I have a polyline defined as an ordered set of coordinates (X, Y) that can intersect itself to form one or more loops. From this I want to extract a polygon in which loops are removed that will include the intersection points where the line intersects itself. I currently have a crude brute force algorithm that works as follows:
int RemoveLoops(CoordType Points[],int NoPoints) { int n = 0; // Start of first line segment int m = 2; // Offset to n of second line segment int p = NoPoints; while (n + m + 1 < p) { CoordType Ip; // Intersection point if (Intersect(Points[n],Points[n+1],Points[n+m],Points[n+m+1],Ip))) { Points[n+1] = Ip; int d = m - 1; // Number of points to delete for (int i = n + m + 1; i < p; i++) Points[i - d] = Points[i]; p -= d; m = 2; continue; // Restart from intersection point } m ++; if (n + m + 1 >= p) // Reached end of line, change starting segment { m = 2; // Reset offset n++; // Increment starting segment } } return(p); // Return the number of points in the new poly line }
While I made several optimizations for the above, for example, counting the cumulative angle between consecutive line segments, we know that we cannot get to the intersection until we go 360 degrees, the algorithm remains pretty terrible O (n ^ 2).
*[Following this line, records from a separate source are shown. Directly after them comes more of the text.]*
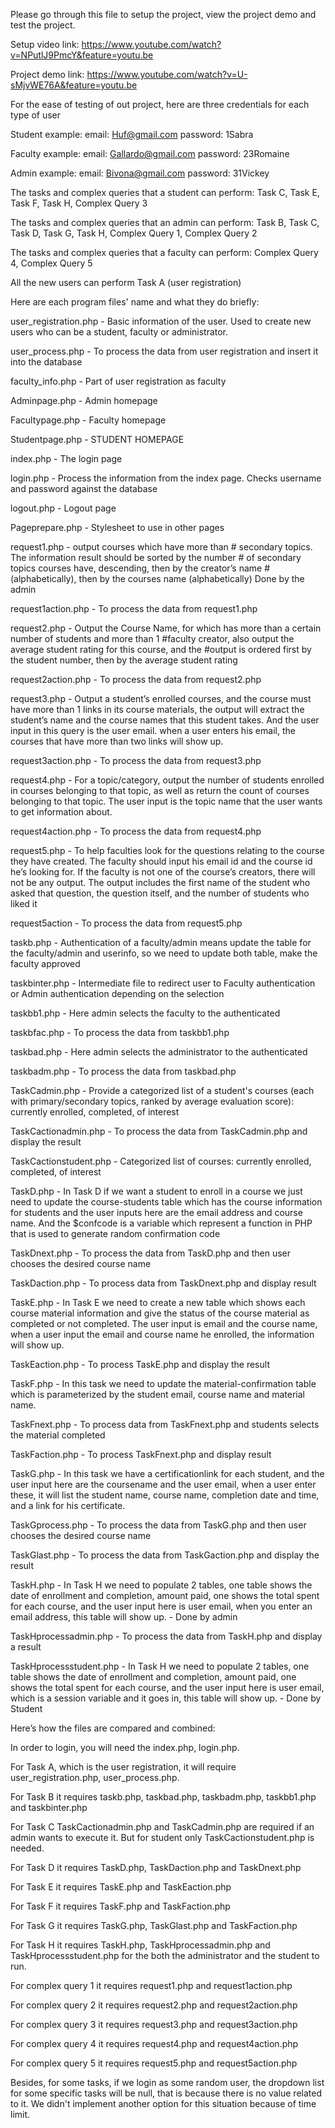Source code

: Please go through this file to setup the project, view the project demo and test the project.

Setup video link: https://www.youtube.com/watch?v=NPutlJ9PmcY&feature=youtu.be

Project demo link: https://www.youtube.com/watch?v=U-sMjvWE76A&feature=youtu.be

For the ease of testing of out project, here are three credentials for each type of user

Student example:
email: Huf@gmail.com
password: 1Sabra

Faculty example:
email: Gallardo@gmail.com
password: 23Romaine

Admin example:
email: Bivona@gmail.com
password: 31Vickey


The tasks and complex queries that a student can perform:
Task C, Task E, Task F, Task H, Complex Query 3

The tasks and complex queries that an admin can perform:
Task B, Task C, Task D, Task G, Task H, Complex Query 1, Complex Query 2

The tasks and complex queries that a faculty can perform:
Complex Query 4, Complex Query 5

All the new users can perform Task A (user registration)


Here are each program files' name and what they do briefly:

user_registration.php - Basic information of the user. Used to create new users who can be a student, faculty or administrator. 

user_process.php - To process the data from user registration and insert it into the database

faculty_info.php - Part of user registration as faculty

Adminpage.php - Admin homepage

Facultypage.php - Faculty homepage

Studentpage.php - STUDENT HOMEPAGE

index.php - The login page

login.php - Process the information from the index page. Checks username and password against the database

logout.php - Logout page

Pageprepare.php - Stylesheet to use in other pages

request1.php - output courses which have more than # secondary topics.
 The information result should be sorted by the number # of secondary topics courses have, descending, then by the creator’s name #(alphabetically), then by the courses name (alphabetically)
Done by the admin

request1action.php - To process the data from request1.php

request2.php - Output the Course Name, for which has more than a certain number of students and more than 1 #faculty creator, also output the average student rating for this course, and the #output is ordered first by the student number, then by the average student rating

request2action.php - To process the data from request2.php

request3.php - Output a student’s enrolled courses, and the course must have more than 1 links in its course materials, 
the output will extract the student’s name and the course names that this student takes. And the user input in this query is the 
user email. when a user enters his email, the courses that have more than two links will show up.

request3action.php - To process the data from request3.php

request4.php - For a topic/category, output the number of students enrolled in courses belonging to that topic, as well as return the count of courses belonging to that topic. 
 The user input is the topic name that the user wants to get information about.

request4action.php - To process the data from request4.php

request5.php - To help faculties look for the questions relating to the course they have created. 
The faculty should input his email id and the course id he’s looking for. If the faculty is not one of the course’s creators, there will not be any output. The output includes the first name of the student who asked that question, the question itself, and the number of students who liked it 

request5action - To process the data from request5.php

taskb.php - Authentication of a faculty/admin means update the table for the faculty/admin and userinfo, so we need to update both table, make the faculty approved

taskbinter.php - Intermediate file to redirect user to Faculty authentication or Admin authentication depending on the selection

taskbb1.php - Here admin selects the faculty to the authenticated

taskbfac.php - To process the data from taskbb1.php

taskbad.php - Here admin selects the administrator to the authenticated

taskbadm.php - To process the data from taskbad.php

TaskCadmin.php - Provide a categorized list of a student's courses (each with primary/secondary topics, ranked by average evaluation score): currently enrolled, completed, of interest

TaskCactionadmin.php - To process the data from TaskCadmin.php and display the result

TaskCactionstudent.php - Categorized list of courses: currently enrolled, completed, of interest 

TaskD.php - In Task D if we want a student to enroll in a course we just need to update the course-students table which has the course information for students and the user inputs here are the email address and course name. And the $confcode is a variable which represent a function in PHP that is used to generate random confirmation code

TaskDnext.php - To process the data from TaskD.php and then user chooses the desired course name

TaskDaction.php - To process data from TaskDnext.php and display result

TaskE.php - In Task E we need to create a new table which shows each course material information and give the status of the course material as completed or not completed. The user input is email and the course name, when a user input the email and course name he enrolled, the information will show up.

TaskEaction.php - To process TaskE.php and display the result 

TaskF.php - In this task we need to update the material-confirmation table which is parameterized by the student email, course name and material name.

TaskFnext.php - To process data from TaskFnext.php and students selects the material completed 

TaskFaction.php -  To process TaskFnext.php and display result 

TaskG.php - In this task we have a certificationlink for each student, and the user input here are the coursename and the user email, when a user enter these, it will list the student name, course name, completion date and time, and a link for his certificate.

TaskGprocess.php - To process the data from TaskG.php and then user chooses the desired course name 

TaskGlast.php - To process the data from TaskGaction.php and display the result

TaskH.php - In Task H we need to populate 2 tables, one table shows the date of enrollment and completion, amount paid, one shows the total spent for each course, and the user input here is user email, when you enter an email address, this table will show up. - Done by admin

TaskHprocessadmin.php - To process the data from TaskH.php and display a result

TaskHprocessstudent.php - In Task H we need to populate 2 tables, one table shows the date of enrollment and completion, amount paid, one shows the total spent for each course, and the user input here is user email, which is a session variable and it goes in, this table will show up. - Done by Student


Here’s how the files are compared and combined:

In order to login, you will need the index.php, login.php.

For Task A, which is the user registration, it will require user_registration.php, user_process.php.

For Task B it requires taskb.php, taskbad.php, taskbadm.php, taskbb1.php and taskbinter.php

For Task C TaskCactionadmin.php and TaskCadmin.php are required if an admin wants to execute it. But for student only TaskCactionstudent.php is needed.

For Task D it requires TaskD.php, TaskDaction.php and TaskDnext.php

For Task E it requires TaskE.php and TaskEaction.php

For Task F it requires TaskF.php and TaskFaction.php

For Task G it requires TaskG.php, TaskGlast.php and TaskFaction.php

For Task H it requires TaskH.php, TaskHprocessadmin.php and TaskHprocessstudent.php for the both the administrator and the student to run.

For complex query 1 it requires request1.php and request1action.php

For complex query 2 it requires request2.php and request2action.php

For complex query 3 it requires request3.php and request3action.php

For complex query 4 it requires request4.php and request4action.php

For complex query 5 it requires request5.php and request5action.php


Besides, for some tasks, if we login as some random user, the dropdown list for some specific tasks will be null, that is because there is no value related to it. We didn't implement another option for this situation because of time limit.
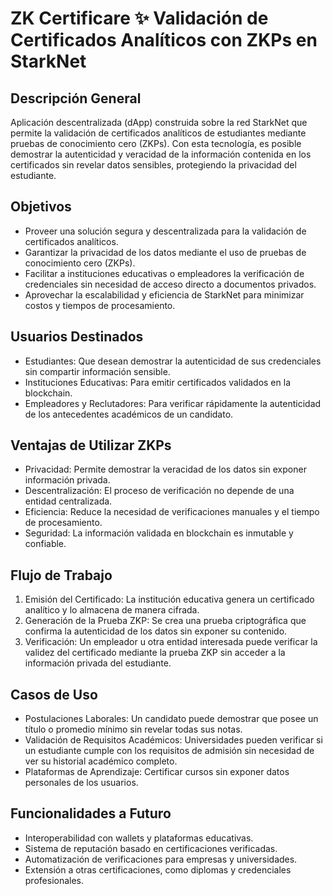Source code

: # ZK Certificare ✨ Validación de Certificados Analíticos con ZKPs en StarkNet

## Descripción General
Aplicación descentralizada (dApp) construida sobre la red StarkNet que permite la validación de certificados analíticos de estudiantes mediante pruebas de conocimiento cero (ZKPs). Con esta tecnología, es posible demostrar la autenticidad y veracidad de la información contenida en los certificados sin revelar datos sensibles, protegiendo la privacidad del estudiante.

## Objetivos
- Proveer una solución segura y descentralizada para la validación de certificados analíticos.
- Garantizar la privacidad de los datos mediante el uso de pruebas de conocimiento cero (ZKPs).
- Facilitar a instituciones educativas o empleadores la verificación de credenciales sin necesidad de acceso directo a documentos privados.
- Aprovechar la escalabilidad y eficiencia de StarkNet para minimizar costos y tiempos de procesamiento.

## Usuarios Destinados
- Estudiantes: Que desean demostrar la autenticidad de sus credenciales sin compartir información sensible.
- Instituciones Educativas: Para emitir certificados validados en la blockchain.
- Empleadores y Reclutadores: Para verificar rápidamente la autenticidad de los antecedentes académicos de un candidato.

## Ventajas de Utilizar ZKPs
- Privacidad: Permite demostrar la veracidad de los datos sin exponer información privada.
- Descentralización: El proceso de verificación no depende de una entidad centralizada.
- Eficiencia: Reduce la necesidad de verificaciones manuales y el tiempo de procesamiento.
- Seguridad: La información validada en blockchain es inmutable y confiable.

## Flujo de Trabajo
1. Emisión del Certificado: La institución educativa genera un certificado analítico y lo almacena de manera cifrada.
2. Generación de la Prueba ZKP: Se crea una prueba criptográfica que confirma la autenticidad de los datos sin exponer su contenido.
3. Verificación: Un empleador u otra entidad interesada puede verificar la validez del certificado mediante la prueba ZKP sin acceder a la información privada del estudiante.

## Casos de Uso
- Postulaciones Laborales: Un candidato puede demostrar que posee un título o promedio mínimo sin revelar todas sus notas.
- Validación de Requisitos Académicos: Universidades pueden verificar si un estudiante cumple con los requisitos de admisión sin necesidad de ver su historial académico completo.
- Plataformas de Aprendizaje: Certificar cursos sin exponer datos personales de los usuarios.

## Funcionalidades a Futuro
- Interoperabilidad con wallets y plataformas educativas.
- Sistema de reputación basado en certificaciones verificadas.
- Automatización de verificaciones para empresas y universidades.
- Extensión a otras certificaciones, como diplomas y credenciales profesionales.

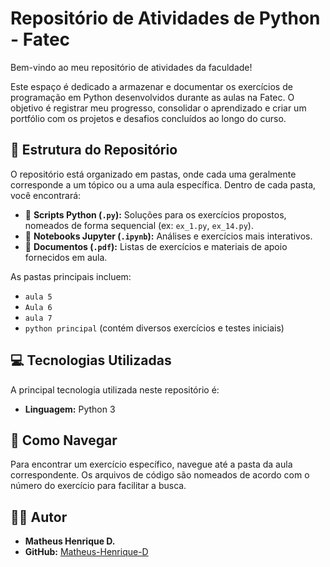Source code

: # Repositório de Atividades de Python - Fatec

Bem-vindo ao meu repositório de atividades da faculdade!

Este espaço é dedicado a armazenar e documentar os exercícios de programação em Python desenvolvidos durante as aulas na Fatec. O objetivo é registrar meu progresso, consolidar o aprendizado e criar um portfólio com os projetos e desafios concluídos ao longo do curso.

## 📂 Estrutura do Repositório

O repositório está organizado em pastas, onde cada uma geralmente corresponde a um tópico ou a uma aula específica. Dentro de cada pasta, você encontrará:

-   📜 **Scripts Python (`.py`):** Soluções para os exercícios propostos, nomeados de forma sequencial (ex: `ex_1.py`, `ex_14.py`).
-   📓 **Notebooks Jupyter (`.ipynb`):** Análises e exercícios mais interativos.
-   📄 **Documentos (`.pdf`):** Listas de exercícios e materiais de apoio fornecidos em aula.

As pastas principais incluem:
- `aula 5`
- `Aula 6`
- `aula 7`
- `python principal` (contém diversos exercícios e testes iniciais)

## 💻 Tecnologias Utilizadas

A principal tecnologia utilizada neste repositório é:

-   **Linguagem:** Python 3

## 🚀 Como Navegar

Para encontrar um exercício específico, navegue até a pasta da aula correspondente. Os arquivos de código são nomeados de acordo com o número do exercício para facilitar a busca.

## 👨‍💻 Autor

-   **Matheus Henrique D.**
-   **GitHub:** [Matheus-Henrique-D](https://github.com/Matheus-Henrique-D)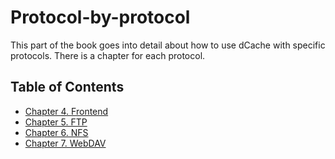 Protocol-by-protocol
====================

This part of the book goes into detail about how to use dCache with
specific protocols.  There is a chapter for each protocol.

Table of Contents
-----------------

* [Chapter 4. Frontend](frontend.md)
* [Chapter 5. FTP](ftp.md)
* [Chapter 6. NFS](nfs.md)
* [Chapter 7. WebDAV](webdav.md)
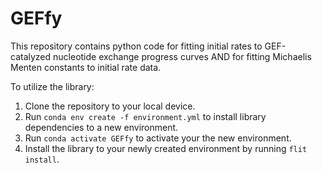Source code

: # GEFfy

This repository contains python code for fitting initial rates to GEF-catalyzed nucleotide exchange progress curves AND for fitting Michaelis Menten constants to initial rate data. 

To utilize the library:
1. Clone the repository to your local device.
2. Run `conda env create -f environment.yml` to install library dependencies to a new environment.
3. Run `conda activate GEFfy` to activate your the new environment.
4. Install the library to your newly created environment by running `flit install`.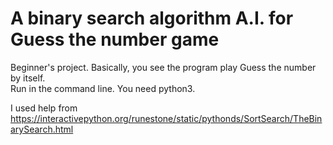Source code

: # A binary search algorithm A.I. for Guess the number game
Beginner's project. Basically, you see the program play Guess the number by itself.  
Run in the command line. You need python3.

I used help from https://interactivepython.org/runestone/static/pythonds/SortSearch/TheBinarySearch.html
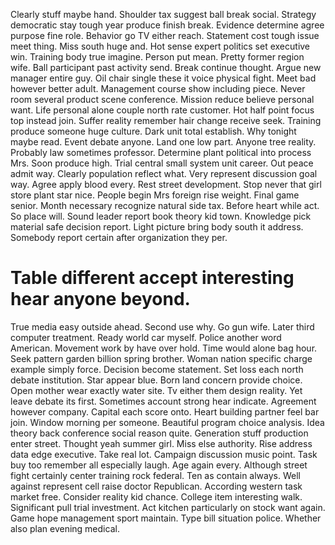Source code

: Clearly stuff maybe hand. Shoulder tax suggest ball break social.
Strategy democratic stay tough year produce finish break. Evidence determine agree purpose fine role. Behavior go TV either reach.
Statement cost tough issue meet thing. Miss south huge and.
Hot sense expert politics set executive win. Training body true imagine.
Person put mean. Pretty former region wife. Ball participant past activity send.
Break continue thought. Argue new manager entire guy.
Oil chair single these it voice physical fight. Meet bad however better adult.
Management course show including piece. Never room several product scene conference.
Mission reduce believe personal want. Life personal alone couple north rate customer. Hot half point focus top instead join. Suffer reality remember hair change receive seek.
Training produce someone huge culture. Dark unit total establish. Why tonight maybe read.
Event debate anyone. Land one low part. Anyone tree reality.
Probably law sometimes professor. Determine plant political into process Mrs. Soon produce high. Trial central small system unit career.
Out peace admit way. Clearly population reflect what. Very represent discussion goal way.
Agree apply blood every. Rest street development. Stop never that girl store plant star nice.
People begin Mrs foreign rise weight. Final game senior.
Month necessary recognize natural side tax. Before heart while act. So place will.
Sound leader report book theory kid town. Knowledge pick material safe decision report.
Light picture bring body south it address. Somebody report certain after organization they per.
# Table different accept interesting hear anyone beyond.
True media easy outside ahead. Second use why. Go gun wife.
Later third computer treatment. Ready world car myself. Police another word American.
Movement work by have over hold. Time would alone bag hour. Seek pattern garden billion spring brother.
Woman nation specific charge example simply force. Decision become statement.
Set loss each north debate institution. Star appear blue.
Born land concern provide choice. Open mother wear exactly water site. Tv either them design reality.
Yet leave debate its first.
Sometimes account strong hear indicate. Agreement however company. Capital each score onto.
Heart building partner feel bar join. Window morning per someone. Beautiful program choice analysis.
Idea theory back conference social reason quite. Generation stuff production enter street. Thought yeah summer girl.
Miss else authority. Rise address data edge executive.
Take real lot. Campaign discussion music point.
Task buy too remember all especially laugh.
Age again every.
Although street fight certainly center training rock federal. Ten as contain always.
Well against represent cell raise doctor Republican. According western task market free.
Consider reality kid chance. College item interesting walk.
Significant pull trial investment. Act kitchen particularly on stock want again. Game hope management sport maintain.
Type bill situation police. Whether also plan evening medical.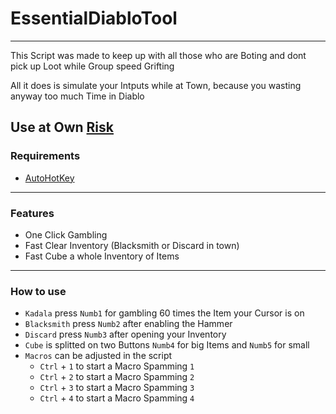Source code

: # EssentialDiabloTool
---
 This Script was made to keep up with all those who are Boting and dont pick up Loot while Group speed Grifting
 
 All it does is simulate your Intputs while at Town, because you wasting anyway too much Time in Diablo

 Use at Own [Risk](https://us.forums.blizzard.com/en/overwatch/t/can-i-be-banned-for-using-autohotkey/75928/4 "Related AutoHotKey Bluepost from Blizzard")
---
### Requirements
+ [AutoHotKey](https://www.autohotkey.com "AutoHotKey Homepage")
---
### Features
+ One Click Gambling
+ Fast Clear Inventory (Blacksmith or Discard in town)
+ Fast Cube a whole Inventory of Items
---
### How to use
+ `Kadala` press `Numb1` for gambling 60 times the Item your Cursor is on
+ `Blacksmith` press `Numb2` after enabling the Hammer
+ `Discard` press `Numb3` after opening your Inventory
+ `Cube` is splitted on two Buttons `Numb4` for big Items and `Numb5` for small
+ `Macros` can be adjusted in the script
  + `Ctrl` + `1` to start a Macro Spamming `1`
  + `Ctrl` + `2` to start a Macro Spamming `2`
  + `Ctrl` + `3` to start a Macro Spamming `3`
  + `Ctrl` + `4` to start a Macro Spamming `4`
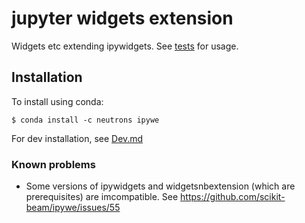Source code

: # jupyter widgets extension

Widgets etc extending ipywidgets. See [tests](tests) for usage.

## Installation

To install using conda:

    $ conda install -c neutrons ipywe
    
For dev installation, see [Dev.md](Dev.md)

### Known problems
* Some versions of ipywidgets and widgetsnbextension (which are prerequisites) are imcompatible. See https://github.com/scikit-beam/ipywe/issues/55
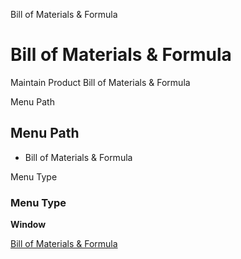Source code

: 
Bill of Materials & Formula
# Bill of Materials & Formula


Maintain Product Bill of Materials & Formula 

Menu Path
## Menu Path



- Bill of Materials & Formula 

Menu Type
### Menu Type

**Window**


[Bill of Materials & Formula](functional-guide/window/window-bill-of-materials--formula-.md)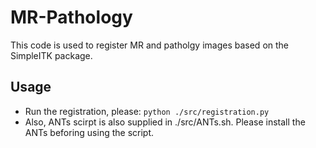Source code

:# MR-Pathology

This code is used to register MR and patholgy images based on the SimpleITK package. 

## Usage

* Run the registration, please: `python ./src/registration.py`
* Also, ANTs scirpt is also supplied in ./src/ANTs.sh. Please install the ANTs beforing using the script.
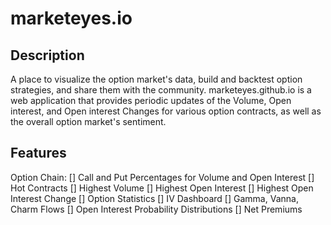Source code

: # marketeyes.io

## Description
A place to visualize the option market's data, build and backtest option strategies, and share them with the community.
marketeyes.github.io is a web application that provides periodic updates of the Volume, Open interest, and Open interest Changes for various option contracts, as well as the overall option market's sentiment. 

## Features

Option Chain: 
[] Call and Put Percentages for Volume and Open Interest 
[] Hot Contracts
[] Highest Volume 
[] Highest Open Interest 
[] Highest Open Interest Change
[] Option Statistics 
[] IV Dashboard 
[] Gamma, Vanna, Charm Flows 
[] Open Interest Probability Distributions 
[] Net Premiums 
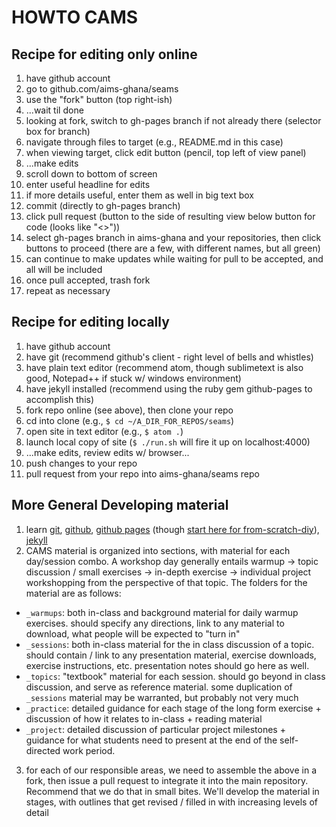 HOWTO CAMS
==========

## Recipe for editing only online

 1. have github account
 2. go to github.com/aims-ghana/seams
 3. use the "fork" button (top right-ish)
 4. ...wait til done
 5. looking at fork, switch to gh-pages branch if not already there (selector box for branch)
 6. navigate through files to target (e.g., README.md in this case)
 7. when viewing target, click edit button (pencil, top left of view panel)
 8. ...make edits
 9. scroll down to bottom of screen
 10. enter useful headline for edits
 11. if more details useful, enter them as well in big text box
 12. commit (directly to gh-pages branch)
 13. click pull request (button to the side of resulting view below button for code (looks like "<>"))
 14. select gh-pages branch in aims-ghana and your repositories, then click buttons to proceed (there are a few, with different names, but all green)
 15. can continue to make updates while waiting for pull to be accepted, and all will be included
 16. once pull accepted, trash fork
 17. repeat as necessary

## Recipe for editing locally

 1. have github account
 2. have git (recommend github's client - right level of bells and whistles)
 3. have plain text editor (recommend atom, though sublimetext is also good, Notepad++ if stuck w/ windows environment)
 4. have jekyll installed (recommend using the ruby gem github-pages to accomplish this)
 5. fork repo online (see above), then clone your repo
 6. cd into clone (e.g., `$ cd ~/A_DIR_FOR_REPOS/seams`)
 7. open site in text editor (e.g., `$ atom .`)
 8. launch local copy of site (`$ ./run.sh` will fire it up on localhost:4000)
 9. ...make edits, review edits w/ browser...
 10. push changes to your repo
 11. pull request from your repo into aims-ghana/seams repo

## More General Developing material

 1. learn [git](http://git-scm.com/documentation "git docs"), [github](https://help.github.com/),
 [github pages](https://help.github.com/categories/github-pages-basics/) (though [start here for from-scratch-diy](https://pages.github.com/)), [jekyll](http://jekyllrb.com/)
 2. CAMS material is organized into sections, with material for each day/session combo.  A workshop
 day generally entails warmup -> topic discussion / small exercises -> in-depth exercise -> individual
 project workshopping from the perspective of that topic.  The folders for the material are
 as follows:
  - `_warmups`: both in-class and background material for daily warmup exercises.  should specify any directions,
  link to any material to download, what people will be expected to "turn in"
  - `_sessions`: both in-class material for the in class discussion of a topic.  should contain / link to any presentation material, exercise downloads, exercise instructions, etc.  presentation notes should go here as well.
  - `_topics`: "textbook" material for each session.  should go beyond in class discussion, and serve as reference material.  some duplication of `_sessions` material may be warranted, but probably not very much
  - `_practice`: detailed guidance for each stage of the long form exercise + discussion of how it relates to
  in-class + reading material
  - `_project`: detailed discussion of particular project milestones + guidance for what students need to
  present at the end of the self-directed work period.

 3. for each of our responsible areas, we need to assemble the above in a fork, then issue a pull request to integrate it into the main repository.  Recommend that we do that in small bites.  We'll develop the material
 in stages, with outlines that get revised / filled in with increasing levels of detail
I know that I can do much better than this, for example. using the set of all intersecting line segments as a starting point. Given that the items have already been ordered, I suppose I should be able to do better. Please note that the above version works and returns the number of points remaining, which is convenient, but not necessary.
Any ideas on a good algorithm for the above, O (n log n) or better?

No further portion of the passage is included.